## WHAT THE TASK REQUIRES
The answer must consist solely of the line that contains "There are seven" and all subsequent lines of the data, each reproduced exactly.

[Collected data]
______________________________

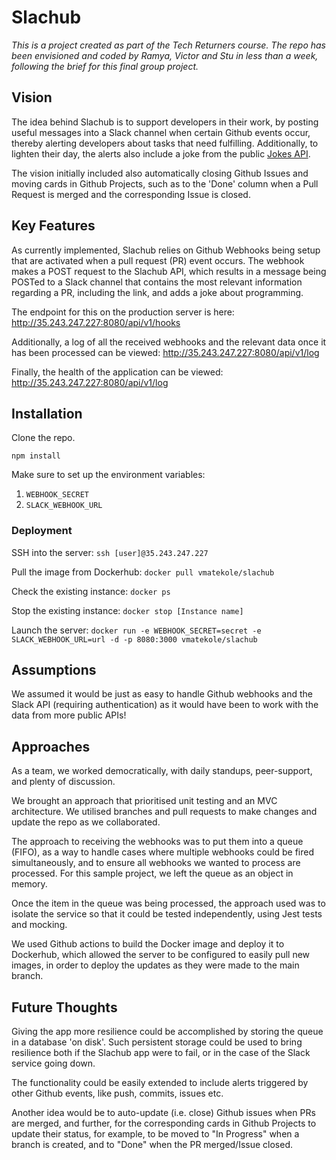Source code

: # Slachub

_This is a project created as part of the Tech Returners course. The repo has been envisioned and coded by Ramya, Victor and Stu in less than a week, following the brief for this final group project._

## Vision

The idea behind Slachub is to support developers in their work, by posting useful messages into a Slack channel when certain Github events occur, thereby alerting developers about tasks that need fulfilling. Additionally, to lighten their day, the alerts also include a joke from the public [Jokes API](https://publicapis.io/jokes-api).

The vision initially included also automatically closing Github Issues and moving cards in Github Projects, such as to the 'Done' column when a Pull Request is merged and the corresponding Issue is closed.

## Key Features

As currently implemented, Slachub relies on Github Webhooks being setup that are activated when a pull request (PR) event occurs. The webhook makes a POST request to the Slachub API, which results in a message being POSTed to a Slack channel that contains the most relevant information regarding a PR, including the link, and adds a joke about programming.

The endpoint for this on the production server is here: http://35.243.247.227:8080/api/v1/hooks

Additionally, a log of all the received webhooks and the relevant data once it has been processed can be viewed: http://35.243.247.227:8080/api/v1/log

Finally, the health of the application can be viewed: http://35.243.247.227:8080/api/v1/log

## Installation

Clone the repo.

`npm install`

Make sure to set up the environment variables:

1. `WEBHOOK_SECRET`
2. `SLACK_WEBHOOK_URL`

### Deployment

SSH into the server: `ssh [user]@35.243.247.227`

Pull the image from Dockerhub: `docker pull vmatekole/slachub`

Check the existing instance: `docker ps`

Stop the existing instance: `docker stop [Instance name]`

Launch the server: `docker run -e WEBHOOK_SECRET=secret -e SLACK_WEBHOOK_URL=url -d -p 8080:3000 vmatekole/slachub`

## Assumptions

We assumed it would be just as easy to handle Github webhooks and the Slack API (requiring authentication) as it would have been to work with the data from more public APIs!

## Approaches

As a team, we worked democratically, with daily standups, peer-support, and plenty of discussion.

We brought an approach that prioritised unit testing and an MVC architecture. We utilised branches and pull requests to make changes and update the repo as we collaborated.

The approach to receiving the webhooks was to put them into a queue (FIFO), as a way to handle cases where multiple webhooks could be fired simultaneously, and to ensure all webhooks we wanted to process are processed. For this sample project, we left the queue as an object in memory.

Once the item in the queue was being processed, the approach used was to isolate the service so that it could be tested independently, using Jest tests and mocking.

We used Github actions to build the Docker image and deploy it to Dockerhub, which allowed the server to be configured to easily pull new images, in order to deploy the updates as they were made to the main branch.

## Future Thoughts

Giving the app more resilience could be accomplished by storing the queue in a database 'on disk'. Such persistent storage could be used to bring resilience both if the Slachub app were to fail, or in the case of the Slack service going down.

The functionality could be easily extended to include alerts triggered by other Github events, like push, commits, issues etc.

Another idea would be to auto-update (i.e. close) Github issues when PRs are merged, and further, for the corresponding cards in Github Projects to update their status, for example, to be moved to "In Progress" when a branch is created, and to "Done" when the PR merged/Issue closed.
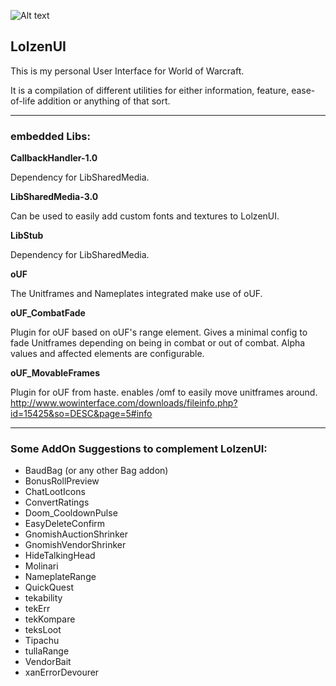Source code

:![Alt text](https://abload.de/img/pvw70595e6i5r.jpg "Screenshot1")

## LolzenUI
This is my personal User Interface for World of Warcraft.

It is a compilation of different utilities for either information, feature, ease-of-life addition or anything of that sort.

------
### embedded Libs:
**CallbackHandler-1.0**

Dependency for LibSharedMedia.

**LibSharedMedia-3.0**

Can be used to easily add custom fonts and textures to LolzenUI.

**LibStub**

Dependency for LibSharedMedia.

**oUF**

The Unitframes and Nameplates integrated make use of oUF.

**oUF_CombatFade**

Plugin for oUF based on oUF's range element. Gives a minimal config to fade Unitframes depending on being in combat or out of combat. Alpha values and affected elements are configurable.

**oUF_MovableFrames**

Plugin for oUF from haste. enables /omf to easily move unitframes around. http://www.wowinterface.com/downloads/fileinfo.php?id=15425&so=DESC&page=5#info

------
### Some AddOn Suggestions to complement LolzenUI:
- BaudBag (or any other Bag addon)
- BonusRollPreview
- ChatLootIcons
- ConvertRatings
- Doom_CooldownPulse
- EasyDeleteConfirm
- GnomishAuctionShrinker
- GnomishVendorShrinker
- HideTalkingHead
- Molinari
- NameplateRange
- QuickQuest
- tekability
- tekErr
- tekKompare
- teksLoot
- Tipachu
- tullaRange
- VendorBait
- xanErrorDevourer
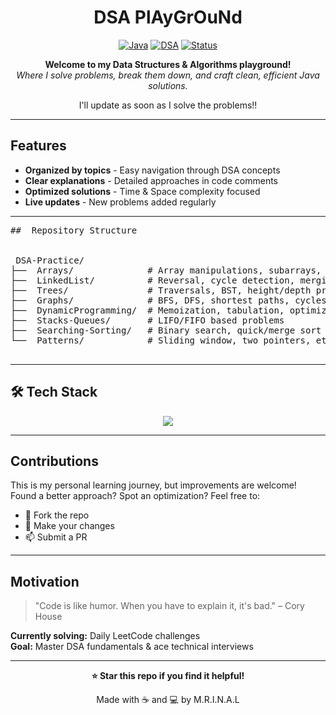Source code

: <div align="center">

#  DSA PlAyGrOuNd

[![Java](https://img.shields.io/badge/Java-ED8B00?style=for-the-badge&logo=openjdk&logoColor=white)](https://www.java.com/)
[![DSA](https://img.shields.io/badge/Focus-DSA-blue?style=for-the-badge)](#)
[![Status](https://img.shields.io/badge/Status-Active-success?style=for-the-badge)](#)

**Welcome to my Data Structures & Algorithms playground!**  
*Where I solve problems, break them down, and craft clean, efficient Java solutions.*

I'll update as soon as I solve the problems!!

</div>

---

##  Features

-  **Organized by topics** - Easy navigation through DSA concepts
-  **Clear explanations** - Detailed approaches in code comments  
-  **Optimized solutions** - Time & Space complexity focused
-  **Live updates** - New problems added regularly

---
<pre>
##  Repository Structure


 DSA-Practice/
├──  Arrays/              # Array manipulations, subarrays, sorting
├──  LinkedList/          # Reversal, cycle detection, merging
├──  Trees/               # Traversals, BST, height/depth problems
├──  Graphs/              # BFS, DFS, shortest paths, cycles
├──  DynamicProgramming/  # Memoization, tabulation, optimization
├──  Stacks-Queues/       # LIFO/FIFO based problems
├──  Searching-Sorting/   # Binary search, quick/merge sort
└──  Patterns/            # Sliding window, two pointers, etc.

</pre>
---

## 🛠️ Tech Stack

<p align="center">
  <img src="https://skillicons.dev/icons?i=java,git,github,idea&theme=light" />
</p>




---

##  Contributions

This is my personal learning journey, but improvements are welcome!  
Found a better approach? Spot an optimization? Feel free to:
- 🍴 Fork the repo
- 🔧 Make your changes
- 📫 Submit a PR

---

##  Motivation

> "Code is like humor. When you have to explain it, it's bad." – Cory House

**Currently solving:** Daily LeetCode challenges  
**Goal:** Master DSA fundamentals & ace technical interviews

---

<div align="center">

**⭐ Star this repo if you find it helpful!**

Made with ☕ and 💻 by M.R.I.N.A.L

</div>

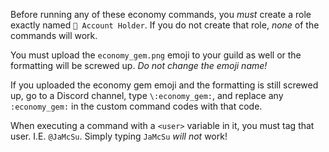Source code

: Before running any of these economy commands, you *must* create a role exactly named `🏦 Account Holder`.
If you do not create that role, *none* of the commands will work.



You must upload the `economy_gem.png` emoji to your guild as well or the formatting will be screwed up.
*Do not change the emoji name!*

If you uploaded the economy gem emoji and the formatting is still screwed up, go to a Discord channel, type `\:economy_gem:`, and replace any `:economy_gem:` in the custom command codes with that code.



When executing a command with a `<user>` variable in it, you must tag that user. I.E. `@JaMcSu`.
Simply typing `JaMcSu` *will not* work!

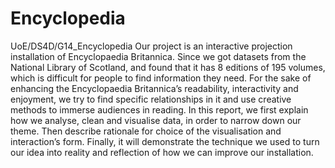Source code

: # Encyclopedia
UoE/DS4D/G14_Encyclopedia
Our project is an interactive projection installation of Encyclopaedia Britannica. Since we got datasets from the National Library of Scotland, and found that it has 8 editions of 195 volumes, which is difficult for people to find information they need. For the sake of enhancing the Encyclopaedia Britannica’s readability, interactivity and enjoyment, we try to find specific relationships in it and use creative methods to immerse audiences in reading. In this report, we first explain how we analyse, clean and visualise data, in order to narrow down our theme. Then describe rationale for choice of the visualisation and interaction’s form. Finally, it will demonstrate the technique we used to turn our idea into reality and reflection of how we can improve our installation. 

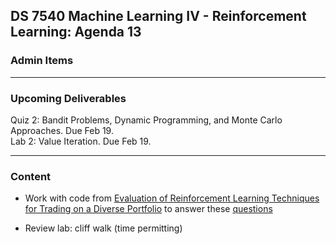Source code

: ## DS 7540 Machine Learning IV - Reinforcement Learning: Agenda 13



### Admin Items


---

### Upcoming Deliverables

Quiz 2: Bandit Problems, Dynamic Programming, and Monte Carlo Approaches. Due Feb 19.  
Lab 2: Value Iteration. Due Feb 19.

---

### Content

- Work with code from [Evaluation of Reinforcement Learning Techniques for Trading on a Diverse Portfolio](https://arxiv.org/html/2309.03202v2) to answer these [questions](https://github.com/UVADS/reinforcement_learning/blob/main/04_q_learning/Evaluation_of_Reinforcement_Learning_Stock_Questions_for_Discussion.md)

- Review lab: cliff walk (time permitting)

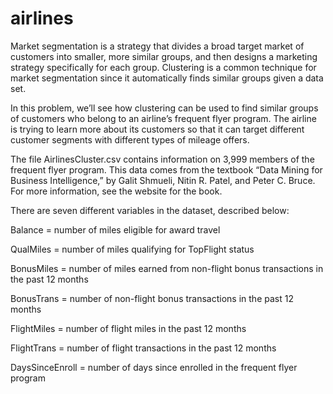 # airlines
Market segmentation is a strategy that divides a broad target market of customers into smaller, more similar groups, and then designs a marketing strategy specifically for each group. Clustering is a common technique for market segmentation since it automatically finds similar groups given a data set.

In this problem, we’ll see how clustering can be used to find similar groups of customers who belong to an airline’s frequent flyer program. The airline is trying to learn more about its customers so that it can target different customer segments with different types of mileage offers.

The file AirlinesCluster.csv contains information on 3,999 members of the frequent flyer program. This data comes from the textbook “Data Mining for Business Intelligence,” by Galit Shmueli, Nitin R. Patel, and Peter C. Bruce. For more information, see the website for the book.

There are seven different variables in the dataset, described below:

Balance = number of miles eligible for award travel

QualMiles = number of miles qualifying for TopFlight status

BonusMiles = number of miles earned from non-flight bonus transactions in the past 12 months

BonusTrans = number of non-flight bonus transactions in the past 12 months

FlightMiles = number of flight miles in the past 12 months

FlightTrans = number of flight transactions in the past 12 months

DaysSinceEnroll = number of days since enrolled in the frequent flyer program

______________________________

## RESPONSE AREA
There are seven different variables in the dataset, described below:

Balance = number of miles eligible for award travel

QualMiles = number of miles qualifying for TopFlight status

BonusMiles = number of miles earned from non-flight bonus transactions in the past 12 months

BonusTrans = number of non-flight bonus transactions in the past 12 months

FlightMiles = number of flight miles in the past 12 months

FlightTrans = number of flight transactions in the past 12 months

DaysSinceEnroll = number of days since enrolled in the frequent flyer program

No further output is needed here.